<<<<
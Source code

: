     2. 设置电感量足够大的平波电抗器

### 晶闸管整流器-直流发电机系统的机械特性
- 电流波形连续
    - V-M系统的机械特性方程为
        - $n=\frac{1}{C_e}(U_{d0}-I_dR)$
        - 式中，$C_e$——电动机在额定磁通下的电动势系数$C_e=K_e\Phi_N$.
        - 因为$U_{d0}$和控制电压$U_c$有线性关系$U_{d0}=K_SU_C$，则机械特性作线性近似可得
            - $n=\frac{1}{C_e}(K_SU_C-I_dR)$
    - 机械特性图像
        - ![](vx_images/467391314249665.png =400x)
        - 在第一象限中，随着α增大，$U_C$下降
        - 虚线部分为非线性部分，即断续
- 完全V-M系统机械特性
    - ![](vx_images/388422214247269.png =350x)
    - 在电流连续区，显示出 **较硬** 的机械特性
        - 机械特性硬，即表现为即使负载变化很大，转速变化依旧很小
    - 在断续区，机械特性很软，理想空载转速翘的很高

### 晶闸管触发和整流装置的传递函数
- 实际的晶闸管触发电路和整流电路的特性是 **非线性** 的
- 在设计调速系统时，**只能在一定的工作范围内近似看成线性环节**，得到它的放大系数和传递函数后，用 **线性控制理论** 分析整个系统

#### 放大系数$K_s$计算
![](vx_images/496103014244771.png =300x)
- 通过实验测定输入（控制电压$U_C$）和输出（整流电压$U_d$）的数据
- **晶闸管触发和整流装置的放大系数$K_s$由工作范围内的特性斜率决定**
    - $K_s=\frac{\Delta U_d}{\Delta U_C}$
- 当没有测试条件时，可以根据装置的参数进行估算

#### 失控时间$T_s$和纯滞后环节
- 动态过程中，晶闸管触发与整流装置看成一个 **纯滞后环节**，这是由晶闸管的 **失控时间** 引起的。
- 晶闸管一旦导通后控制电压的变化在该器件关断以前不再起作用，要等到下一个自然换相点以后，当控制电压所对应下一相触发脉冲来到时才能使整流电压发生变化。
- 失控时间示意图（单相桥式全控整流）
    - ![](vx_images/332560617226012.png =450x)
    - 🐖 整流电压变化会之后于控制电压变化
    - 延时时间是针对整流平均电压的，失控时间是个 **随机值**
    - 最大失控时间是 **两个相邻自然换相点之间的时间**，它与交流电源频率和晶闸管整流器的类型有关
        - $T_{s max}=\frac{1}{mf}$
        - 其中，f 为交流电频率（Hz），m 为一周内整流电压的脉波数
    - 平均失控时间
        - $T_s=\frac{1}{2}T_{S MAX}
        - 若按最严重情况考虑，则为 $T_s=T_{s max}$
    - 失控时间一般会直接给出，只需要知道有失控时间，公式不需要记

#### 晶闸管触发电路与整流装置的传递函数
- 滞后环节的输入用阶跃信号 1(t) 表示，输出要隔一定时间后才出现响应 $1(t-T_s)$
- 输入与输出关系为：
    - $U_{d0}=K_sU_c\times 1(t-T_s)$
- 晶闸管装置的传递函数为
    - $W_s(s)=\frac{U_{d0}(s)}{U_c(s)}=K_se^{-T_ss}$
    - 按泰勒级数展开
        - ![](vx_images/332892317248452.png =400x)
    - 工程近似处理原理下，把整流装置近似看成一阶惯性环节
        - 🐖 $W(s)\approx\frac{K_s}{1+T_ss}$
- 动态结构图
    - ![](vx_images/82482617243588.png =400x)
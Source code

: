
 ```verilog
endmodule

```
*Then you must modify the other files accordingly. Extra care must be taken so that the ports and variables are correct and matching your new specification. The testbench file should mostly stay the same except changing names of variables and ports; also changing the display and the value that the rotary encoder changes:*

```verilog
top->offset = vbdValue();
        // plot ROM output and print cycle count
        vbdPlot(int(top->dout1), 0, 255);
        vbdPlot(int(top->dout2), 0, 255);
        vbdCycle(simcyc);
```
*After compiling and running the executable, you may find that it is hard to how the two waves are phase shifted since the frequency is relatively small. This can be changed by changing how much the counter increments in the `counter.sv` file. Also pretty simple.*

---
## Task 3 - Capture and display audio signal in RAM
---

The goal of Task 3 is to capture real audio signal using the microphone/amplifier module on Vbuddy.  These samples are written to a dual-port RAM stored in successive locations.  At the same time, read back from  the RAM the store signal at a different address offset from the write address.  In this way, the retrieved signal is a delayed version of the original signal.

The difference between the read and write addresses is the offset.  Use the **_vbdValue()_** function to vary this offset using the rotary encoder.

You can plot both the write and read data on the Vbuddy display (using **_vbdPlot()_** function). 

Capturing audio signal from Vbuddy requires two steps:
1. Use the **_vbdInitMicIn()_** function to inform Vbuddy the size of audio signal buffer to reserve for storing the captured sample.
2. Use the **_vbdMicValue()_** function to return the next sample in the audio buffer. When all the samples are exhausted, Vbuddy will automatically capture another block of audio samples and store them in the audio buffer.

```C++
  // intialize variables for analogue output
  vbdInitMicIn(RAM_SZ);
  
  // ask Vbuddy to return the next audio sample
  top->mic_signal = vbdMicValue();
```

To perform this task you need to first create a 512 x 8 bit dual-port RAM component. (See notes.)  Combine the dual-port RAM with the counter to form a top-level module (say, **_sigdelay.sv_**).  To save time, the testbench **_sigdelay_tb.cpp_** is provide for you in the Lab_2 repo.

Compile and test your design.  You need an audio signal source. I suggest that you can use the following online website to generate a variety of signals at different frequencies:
>>>>
● Problem requirements: Word for word, return each of the entries shown above.

● Solved problem:
Source code

:     2. 设置电感量足够大的平波电抗器

### 晶闸管整流器-直流发电机系统的机械特性
- 电流波形连续
    - V-M系统的机械特性方程为
        - $n=\frac{1}{C_e}(U_{d0}-I_dR)$
        - 式中，$C_e$——电动机在额定磁通下的电动势系数$C_e=K_e\Phi_N$.
        - 因为$U_{d0}$和控制电压$U_c$有线性关系$U_{d0}=K_SU_C$，则机械特性作线性近似可得
            - $n=\frac{1}{C_e}(K_SU_C-I_dR)$
    - 机械特性图像
        - ![](vx_images/467391314249665.png =400x)
        - 在第一象限中，随着α增大，$U_C$下降
        - 虚线部分为非线性部分，即断续
- 完全V-M系统机械特性
    - ![](vx_images/388422214247269.png =350x)
    - 在电流连续区，显示出 **较硬** 的机械特性
        - 机械特性硬，即表现为即使负载变化很大，转速变化依旧很小
    - 在断续区，机械特性很软，理想空载转速翘的很高

### 晶闸管触发和整流装置的传递函数
- 实际的晶闸管触发电路和整流电路的特性是 **非线性** 的
- 在设计调速系统时，**只能在一定的工作范围内近似看成线性环节**，得到它的放大系数和传递函数后，用 **线性控制理论** 分析整个系统

#### 放大系数$K_s$计算
![](vx_images/496103014244771.png =300x)
- 通过实验测定输入（控制电压$U_C$）和输出（整流电压$U_d$）的数据
- **晶闸管触发和整流装置的放大系数$K_s$由工作范围内的特性斜率决定**
    - $K_s=\frac{\Delta U_d}{\Delta U_C}$
- 当没有测试条件时，可以根据装置的参数进行估算

#### 失控时间$T_s$和纯滞后环节
- 动态过程中，晶闸管触发与整流装置看成一个 **纯滞后环节**，这是由晶闸管的 **失控时间** 引起的。
- 晶闸管一旦导通后控制电压的变化在该器件关断以前不再起作用，要等到下一个自然换相点以后，当控制电压所对应下一相触发脉冲来到时才能使整流电压发生变化。
- 失控时间示意图（单相桥式全控整流）
    - ![](vx_images/332560617226012.png =450x)
    - 🐖 整流电压变化会之后于控制电压变化
    - 延时时间是针对整流平均电压的，失控时间是个 **随机值**
    - 最大失控时间是 **两个相邻自然换相点之间的时间**，它与交流电源频率和晶闸管整流器的类型有关
        - $T_{s max}=\frac{1}{mf}$
        - 其中，f 为交流电频率（Hz），m 为一周内整流电压的脉波数
    - 平均失控时间
        - $T_s=\frac{1}{2}T_{S MAX}
        - 若按最严重情况考虑，则为 $T_s=T_{s max}$
    - 失控时间一般会直接给出，只需要知道有失控时间，公式不需要记

#### 晶闸管触发电路与整流装置的传递函数
- 滞后环节的输入用阶跃信号 1(t) 表示，输出要隔一定时间后才出现响应 $1(t-T_s)$
- 输入与输出关系为：
    - $U_{d0}=K_sU_c\times 1(t-T_s)$
- 晶闸管装置的传递函数为
    - $W_s(s)=\frac{U_{d0}(s)}{U_c(s)}=K_se^{-T_ss}$
    - 按泰勒级数展开
        - ![](vx_images/332892317248452.png =400x)
    - 工程近似处理原理下，把整流装置近似看成一阶惯性环节
        - 🐖 $W(s)\approx\frac{K_s}{1+T_ss}$
- 动态结构图
    - ![](vx_images/82482617243588.png =400x)
Source code

:
 ```verilog
endmodule

```
*Then you must modify the other files accordingly. Extra care must be taken so that the ports and variables are correct and matching your new specification. The testbench file should mostly stay the same except changing names of variables and ports; also changing the display and the value that the rotary encoder changes:*

```verilog
top->offset = vbdValue();
        // plot ROM output and print cycle count
        vbdPlot(int(top->dout1), 0, 255);
        vbdPlot(int(top->dout2), 0, 255);
        vbdCycle(simcyc);
```
*After compiling and running the executable, you may find that it is hard to how the two waves are phase shifted since the frequency is relatively small. This can be changed by changing how much the counter increments in the `counter.sv` file. Also pretty simple.*

---
## Task 3 - Capture and display audio signal in RAM
---

The goal of Task 3 is to capture real audio signal using the microphone/amplifier module on Vbuddy.  These samples are written to a dual-port RAM stored in successive locations.  At the same time, read back from  the RAM the store signal at a different address offset from the write address.  In this way, the retrieved signal is a delayed version of the original signal.

The difference between the read and write addresses is the offset.  Use the **_vbdValue()_** function to vary this offset using the rotary encoder.

You can plot both the write and read data on the Vbuddy display (using **_vbdPlot()_** function). 

Capturing audio signal from Vbuddy requires two steps:
1. Use the **_vbdInitMicIn()_** function to inform Vbuddy the size of audio signal buffer to reserve for storing the captured sample.
2. Use the **_vbdMicValue()_** function to return the next sample in the audio buffer. When all the samples are exhausted, Vbuddy will automatically capture another block of audio samples and store them in the audio buffer.

```C++
  // intialize variables for analogue output
  vbdInitMicIn(RAM_SZ);
  
  // ask Vbuddy to return the next audio sample
  top->mic_signal = vbdMicValue();
```

To perform this task you need to first create a 512 x 8 bit dual-port RAM component. (See notes.)  Combine the dual-port RAM with the counter to form a top-level module (say, **_sigdelay.sv_**).  To save time, the testbench **_sigdelay_tb.cpp_** is provide for you in the Lab_2 repo.

Compile and test your design.  You need an audio signal source. I suggest that you can use the following online website to generate a variety of signals at different frequencies:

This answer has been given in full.